Stored data
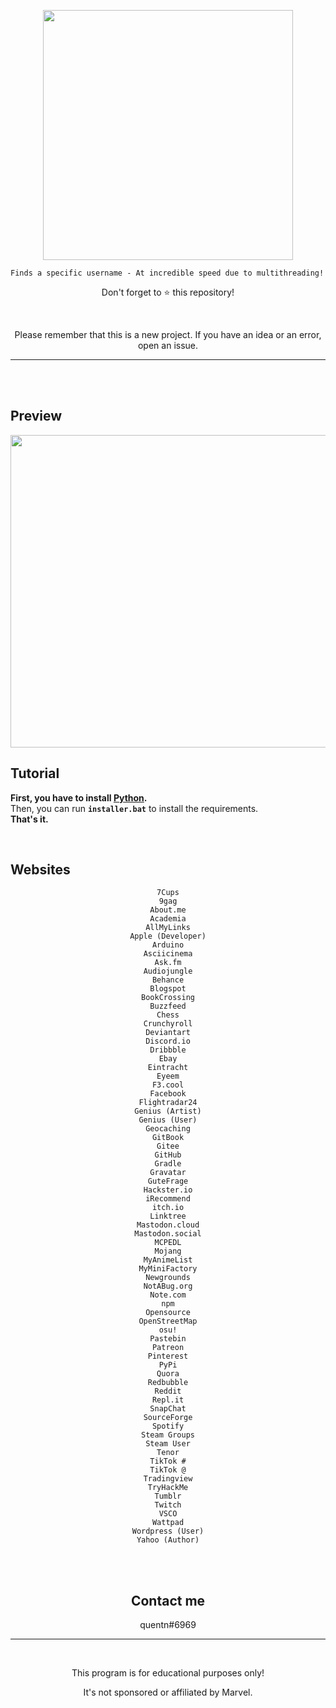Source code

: <p align="center"><img src="https://user-images.githubusercontent.com/107768845/180644106-37ffd18e-3c4c-4116-a9f3-9c2e1ea9ad82.png", width="400", height="400"></p>

```
Finds a specific username - At incredible speed due to multithreading!
```

<p align="center">Don't forget to ⭐ this repository!</p>
<br>


<p align="center">Please remember that this is a new project. If you have an idea or an error, open an issue.</p>

---
<br>
<br>

## Preview

<p align="center"><img src="https://user-images.githubusercontent.com/107768845/180644122-4b3bdc11-eaee-4a90-9e8d-2063fa8653bd.png", width="700", height="500"></p>

## Tutorial 

**First, you have to install [Python](https://www.python.org/downloads).**
<br>
Then, you can run **`installer.bat`** to install the requirements.
<br>
**That's it.**

<br>



## Websites


<center>

```
7Cups
9gag
About.me
Academia
AllMyLinks
Apple (Developer)
Arduino
Asciicinema
Ask.fm
Audiojungle
Behance
Blogspot
BookCrossing
Buzzfeed
Chess
Crunchyroll
Deviantart
Discord.io
Dribbble
Ebay
Eintracht
Eyeem
F3.cool
Facebook
Flightradar24
Genius (Artist)
Genius (User)
Geocaching
GitBook
Gitee
GitHub
Gradle
Gravatar
GuteFrage
Hackster.io
iRecommend
itch.io
Linktree
Mastodon.cloud
Mastodon.social
MCPEDL
Mojang
MyAnimeList
MyMiniFactory
Newgrounds
NotABug.org
Note.com
npm
Opensource
OpenStreetMap
osu!
Pastebin
Patreon
Pinterest
PyPi
Quora
Redbubble
Reddit
Repl.it
SnapChat
SourceForge
Spotify
Steam Groups
Steam User
Tenor
TikTok #
TikTok @
Tradingview
TryHackMe
Tumblr
Twitch
VSCO
Wattpad
Wordpress (User)
Yahoo (Author)
```

<br>
<br>

## Contact me

quentn#6969
<br>

--- 
<br>
<p align="center">This program is for educational purposes only!</p>
<p align="center">It's not sponsored or affiliated by Marvel.</p>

TASK
If a line in the records includes the string "githubusercontent", copy it.

RESPONSE BOX
: <p align="center"><img src="https://user-images.githubusercontent.com/107768845/180644106-37ffd18e-3c4c-4116-a9f3-9c2e1ea9ad82.png", width="400", height="400"></p>
<p align="center"><img src="https://user-images.githubusercontent.com/107768845/180644122-4b3bdc11-eaee-4a90-9e8d-2063fa8653bd.png", width="700", height="500"></p>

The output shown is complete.